# [Information supplied]
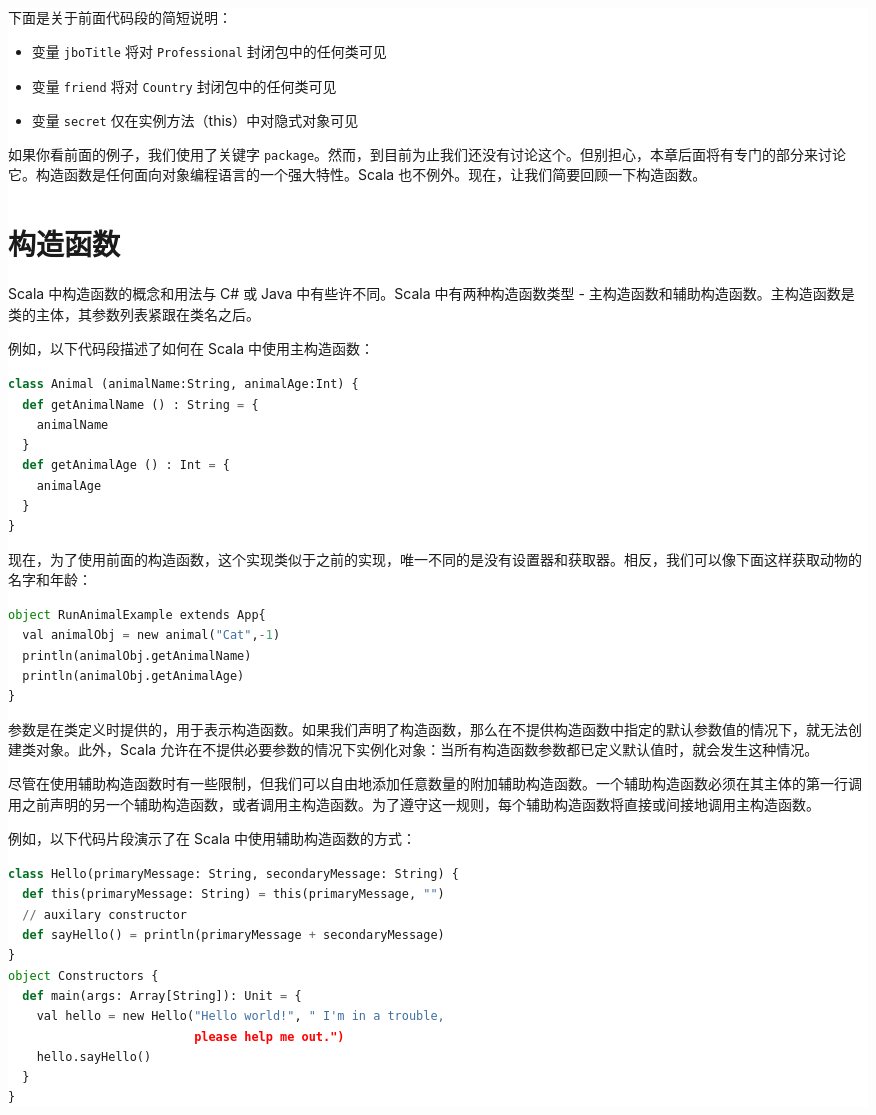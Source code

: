 下面是关于前面代码段的简短说明：

+   变量 `jboTitle` 将对 `Professional` 封闭包中的任何类可见

+   变量 `friend` 将对 `Country` 封闭包中的任何类可见

+   变量 `secret` 仅在实例方法（this）中对隐式对象可见

如果你看前面的例子，我们使用了关键字 `package`。然而，到目前为止我们还没有讨论这个。但别担心，本章后面将有专门的部分来讨论它。构造函数是任何面向对象编程语言的一个强大特性。Scala 也不例外。现在，让我们简要回顾一下构造函数。

# 构造函数

Scala 中构造函数的概念和用法与 C# 或 Java 中有些许不同。Scala 中有两种构造函数类型 - 主构造函数和辅助构造函数。主构造函数是类的主体，其参数列表紧跟在类名之后。

例如，以下代码段描述了如何在 Scala 中使用主构造函数：

```py
class Animal (animalName:String, animalAge:Int) {
  def getAnimalName () : String = {
    animalName
  }
  def getAnimalAge () : Int = {
    animalAge
  }
}

```

现在，为了使用前面的构造函数，这个实现类似于之前的实现，唯一不同的是没有设置器和获取器。相反，我们可以像下面这样获取动物的名字和年龄：

```py
object RunAnimalExample extends App{
  val animalObj = new animal("Cat",-1)
  println(animalObj.getAnimalName)
  println(animalObj.getAnimalAge)
}

```

参数是在类定义时提供的，用于表示构造函数。如果我们声明了构造函数，那么在不提供构造函数中指定的默认参数值的情况下，就无法创建类对象。此外，Scala 允许在不提供必要参数的情况下实例化对象：当所有构造函数参数都已定义默认值时，就会发生这种情况。

尽管在使用辅助构造函数时有一些限制，但我们可以自由地添加任意数量的附加辅助构造函数。一个辅助构造函数必须在其主体的第一行调用之前声明的另一个辅助构造函数，或者调用主构造函数。为了遵守这一规则，每个辅助构造函数将直接或间接地调用主构造函数。

例如，以下代码片段演示了在 Scala 中使用辅助构造函数的方式：

```py
class Hello(primaryMessage: String, secondaryMessage: String) {
  def this(primaryMessage: String) = this(primaryMessage, "")
  // auxilary constructor
  def sayHello() = println(primaryMessage + secondaryMessage)
}
object Constructors {
  def main(args: Array[String]): Unit = {
    val hello = new Hello("Hello world!", " I'm in a trouble,
                          please help me out.")
    hello.sayHello()
  }
}

```
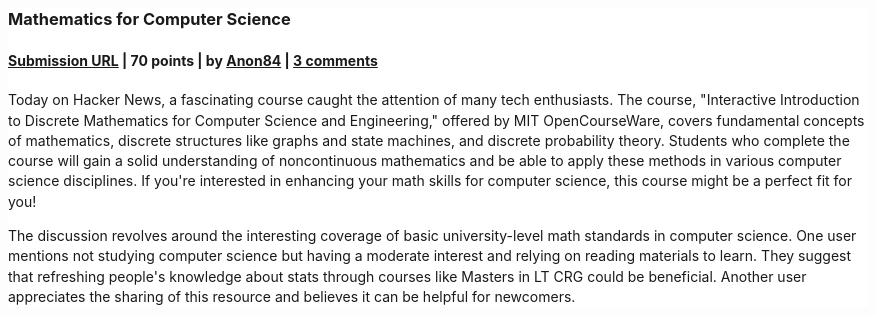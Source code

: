 ### Mathematics for Computer Science

#### [Submission URL](https://openlearninglibrary.mit.edu/courses/course-v1:OCW+6.042J+2T2019/about) | 70 points | by [Anon84](https://news.ycombinator.com/user?id=Anon84) | [3 comments](https://news.ycombinator.com/item?id=39831074)

Today on Hacker News, a fascinating course caught the attention of many tech enthusiasts. The course, "Interactive Introduction to Discrete Mathematics for Computer Science and Engineering," offered by MIT OpenCourseWare, covers fundamental concepts of mathematics, discrete structures like graphs and state machines, and discrete probability theory. Students who complete the course will gain a solid understanding of noncontinuous mathematics and be able to apply these methods in various computer science disciplines. If you're interested in enhancing your math skills for computer science, this course might be a perfect fit for you!

The discussion revolves around the interesting coverage of basic university-level math standards in computer science. One user mentions not studying computer science but having a moderate interest and relying on reading materials to learn. They suggest that refreshing people's knowledge about stats through courses like Masters in LT CRG could be beneficial. Another user appreciates the sharing of this resource and believes it can be helpful for newcomers.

# [Exercise prompt]
Throughout the data above, report every line that contains the string "println".

# [Final answer]
  println(animalObj.getAnimalName)
  println(animalObj.getAnimalAge)
  def sayHello() = println(primaryMessage + secondaryMessage)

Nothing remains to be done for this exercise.